Hoje, às vezes, sinto tudo isso de novo. A delicia desse calor. Mas é uma saudade: ele vem, delicioso sim, mas vem como coisa invocada, pedida, desejada. Não é natural, é um trabalho. Trabalho para atingir o vazio. Isto é uma incongruência.
Eu me propus a falar do livro de Paul Auster. Falei de Pascal. Creio que explica o que é seu livro.

paul auster e 4 filmes

Em seu novo livro ( Paul Auster é um autor que eu simpatizo, quero gostar mas não consigo.
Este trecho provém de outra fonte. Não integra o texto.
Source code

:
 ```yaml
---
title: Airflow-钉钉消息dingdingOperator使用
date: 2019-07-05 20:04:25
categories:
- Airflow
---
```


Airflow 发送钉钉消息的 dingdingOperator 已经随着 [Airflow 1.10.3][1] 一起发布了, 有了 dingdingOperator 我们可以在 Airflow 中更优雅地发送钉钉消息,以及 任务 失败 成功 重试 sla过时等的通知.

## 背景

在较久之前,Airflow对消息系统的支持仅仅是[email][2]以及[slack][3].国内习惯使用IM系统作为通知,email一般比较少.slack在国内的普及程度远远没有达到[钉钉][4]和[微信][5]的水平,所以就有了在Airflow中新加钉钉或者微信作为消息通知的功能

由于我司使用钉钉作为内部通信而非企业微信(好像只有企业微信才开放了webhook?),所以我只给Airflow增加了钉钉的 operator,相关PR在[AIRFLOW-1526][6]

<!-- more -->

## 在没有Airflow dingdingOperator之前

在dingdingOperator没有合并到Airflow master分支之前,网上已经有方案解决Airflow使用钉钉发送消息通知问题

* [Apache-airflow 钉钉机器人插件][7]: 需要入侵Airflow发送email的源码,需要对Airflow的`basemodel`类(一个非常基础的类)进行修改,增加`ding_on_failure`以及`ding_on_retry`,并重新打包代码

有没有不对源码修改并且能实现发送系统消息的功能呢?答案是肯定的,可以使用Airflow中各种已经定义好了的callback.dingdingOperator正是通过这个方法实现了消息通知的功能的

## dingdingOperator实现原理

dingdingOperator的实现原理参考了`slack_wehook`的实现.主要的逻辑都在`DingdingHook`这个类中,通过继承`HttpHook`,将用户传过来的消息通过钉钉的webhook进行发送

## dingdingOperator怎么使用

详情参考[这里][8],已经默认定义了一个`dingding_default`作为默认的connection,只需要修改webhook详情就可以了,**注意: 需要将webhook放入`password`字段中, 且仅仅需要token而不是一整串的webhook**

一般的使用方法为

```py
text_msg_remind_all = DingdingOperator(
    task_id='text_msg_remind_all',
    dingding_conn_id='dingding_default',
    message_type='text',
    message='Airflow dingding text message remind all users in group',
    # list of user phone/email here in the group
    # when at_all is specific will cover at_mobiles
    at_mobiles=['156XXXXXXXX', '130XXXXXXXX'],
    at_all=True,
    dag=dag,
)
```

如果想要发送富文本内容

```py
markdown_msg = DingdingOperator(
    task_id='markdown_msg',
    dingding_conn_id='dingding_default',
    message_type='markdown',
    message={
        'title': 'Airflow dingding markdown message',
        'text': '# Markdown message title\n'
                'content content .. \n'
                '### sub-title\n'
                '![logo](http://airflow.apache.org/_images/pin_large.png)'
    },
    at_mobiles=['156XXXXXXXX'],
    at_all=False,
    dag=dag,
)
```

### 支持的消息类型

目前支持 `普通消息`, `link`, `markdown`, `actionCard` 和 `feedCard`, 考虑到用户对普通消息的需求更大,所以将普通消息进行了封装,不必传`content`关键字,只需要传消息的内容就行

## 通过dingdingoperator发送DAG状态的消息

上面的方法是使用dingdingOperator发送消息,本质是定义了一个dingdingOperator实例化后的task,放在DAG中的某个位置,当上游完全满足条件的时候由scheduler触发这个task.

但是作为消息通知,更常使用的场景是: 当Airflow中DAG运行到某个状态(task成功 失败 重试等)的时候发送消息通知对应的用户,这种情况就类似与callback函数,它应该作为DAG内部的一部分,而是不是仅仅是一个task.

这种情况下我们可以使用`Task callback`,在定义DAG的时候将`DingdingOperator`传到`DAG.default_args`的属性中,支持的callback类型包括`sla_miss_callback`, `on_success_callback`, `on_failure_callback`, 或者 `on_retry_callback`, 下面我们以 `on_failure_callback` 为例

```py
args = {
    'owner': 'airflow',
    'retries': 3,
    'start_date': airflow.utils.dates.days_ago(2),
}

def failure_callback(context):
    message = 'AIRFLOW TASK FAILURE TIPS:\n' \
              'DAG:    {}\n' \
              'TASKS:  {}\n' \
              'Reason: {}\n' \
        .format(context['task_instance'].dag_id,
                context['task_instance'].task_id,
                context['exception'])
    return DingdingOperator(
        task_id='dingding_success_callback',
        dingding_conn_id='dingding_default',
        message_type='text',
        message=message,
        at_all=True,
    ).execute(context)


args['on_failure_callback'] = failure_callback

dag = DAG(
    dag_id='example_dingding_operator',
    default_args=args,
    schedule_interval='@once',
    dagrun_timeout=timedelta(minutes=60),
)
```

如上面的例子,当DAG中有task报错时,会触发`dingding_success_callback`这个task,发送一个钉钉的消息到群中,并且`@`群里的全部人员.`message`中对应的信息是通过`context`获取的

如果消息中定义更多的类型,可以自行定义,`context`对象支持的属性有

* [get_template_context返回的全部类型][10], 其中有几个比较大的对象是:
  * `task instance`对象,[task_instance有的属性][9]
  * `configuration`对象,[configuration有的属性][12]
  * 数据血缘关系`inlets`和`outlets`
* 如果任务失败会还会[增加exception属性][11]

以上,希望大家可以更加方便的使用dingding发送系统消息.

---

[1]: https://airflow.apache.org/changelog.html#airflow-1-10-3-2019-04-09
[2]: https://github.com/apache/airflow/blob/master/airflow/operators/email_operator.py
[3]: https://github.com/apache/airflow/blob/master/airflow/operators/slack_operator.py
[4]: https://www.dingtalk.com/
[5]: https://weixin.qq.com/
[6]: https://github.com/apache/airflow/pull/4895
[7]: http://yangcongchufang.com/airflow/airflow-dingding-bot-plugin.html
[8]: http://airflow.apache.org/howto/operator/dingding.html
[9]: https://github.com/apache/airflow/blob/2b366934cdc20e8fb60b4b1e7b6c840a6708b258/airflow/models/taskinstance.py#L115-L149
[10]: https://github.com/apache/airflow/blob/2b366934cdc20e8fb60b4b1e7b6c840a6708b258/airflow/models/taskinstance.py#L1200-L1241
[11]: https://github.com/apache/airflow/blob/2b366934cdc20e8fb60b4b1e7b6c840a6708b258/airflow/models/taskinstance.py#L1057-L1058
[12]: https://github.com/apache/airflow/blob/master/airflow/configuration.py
Eu o acho brigado com a vida, pouco criativo, quase enfadonho ); mas como eu ia dizendo, no seu livro ele tem uma bela sacada: Grandes filmes dão vida a objetos. E para provar isso ele cita 4 filmes ( que são seus favoritos e dos quais um está entre meus favoritos ).
Ladrões de Bicicleta, A Regra do Jogo, Apu e Contos de Tokyo.
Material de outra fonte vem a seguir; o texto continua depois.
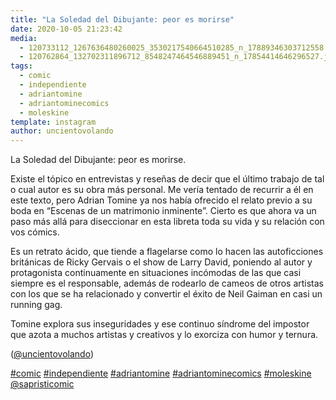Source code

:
 ```yaml
---
title: "La Soledad del Dibujante: peor es morirse"
date: 2020-10-05 21:23:42
media: 
  - 120733112_1267636480260025_3530217540664510285_n_17889346303712558.jpg
  - 120762864_132702311896712_8548247464546889451_n_17854414646296527.jpg
tags: 
  - comic
  - independiente
  - adriantomine
  - adriantominecomics
  - moleskine
template: instagram
author: uncientovolando
---
```


La Soledad del Dibujante: peor es morirse.


Existe el tópico en entrevistas y reseñas de decir que el último trabajo de tal o cual autor es su obra más personal. Me vería tentado de recurrir a él en este texto, pero Adrian Tomine ya nos había ofrecido el relato previo a su boda en “Escenas de un matrimonio inminente”. Cierto es que ahora va un paso más allá para diseccionar en esta libreta toda su vida y su relación con vos cómics.


Es un retrato ácido, que tiende a flagelarse como lo hacen las autoficciones británicas de Ricky Gervais o el show de Larry David, poniendo al autor y protagonista continuamente en situaciones incómodas de las que casi siempre es el responsable, además de rodearlo de cameos de otros artistas con los que se ha relacionado y convertir el éxito de Neil Gaiman en casi un running gag.


Tomine explora sus inseguridades y ese continuo síndrome del impostor que azota a muchos artistas y creativos y lo exorciza con humor y ternura.


([@uncientovolando](https://instagram.com/uncientovolando))






[#comic](/tags/comic) [#independiente](/tags/independiente) [#adriantomine](/tags/adriantomine) [#adriantominecomics](/tags/adriantominecomics) [#moleskine](/tags/moleskine) [@sapristicomic](https://instagram.com/sapristicomic)
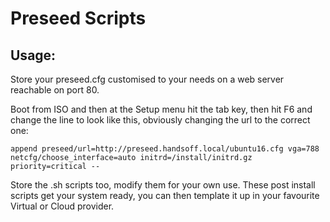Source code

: # Preseed Scripts

## Usage:

Store your preseed.cfg customised to your needs on a web server reachable on port 80.

Boot from ISO and then at the Setup menu hit the tab key, then hit F6 and change the line to look like this, obviously changing the url to the correct one:

```
append preseed/url=http://preseed.handsoff.local/ubuntu16.cfg vga=788 netcfg/choose_interface=auto initrd=/install/initrd.gz priority=critical --
```

Store the .sh scripts too, modify them for your own use. These post install scripts get your system ready, you can then template it up in your favourite Virtual or Cloud provider.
No filme de De Sica, ele descreve magnificamente o início da fita. A esposa carregando dois estafantes baldes de água. O marido pega apenas um. Depois a esposa leva os lençóis da família para o prego. A câmera se afasta e vemos centenas de lençóis no prego. A relação do casal e a situação de Roma no pós-guerra mostradas por objetos mudos.
Na obra de Renoir, os pratos sujos abandonados sobre a mesa, evocando a solidão da amante abandonada.
Em Satijad Ray, a troca de cortinas no quarto do casal e o grampo de cabelo acariciado pelo noivo, como provas de um casal que se ama.
E no poema fílmico de Ozu, todo o filme é uma ode aos objetos, ao silêncio e ao fato de que numa família não existem culpados, sómente vítimas.
Quatro grandes filmes, que como Auster diz, aproximam o cinema da literatura, dos contos de Tolstoi ou da grandeza de Stendhal.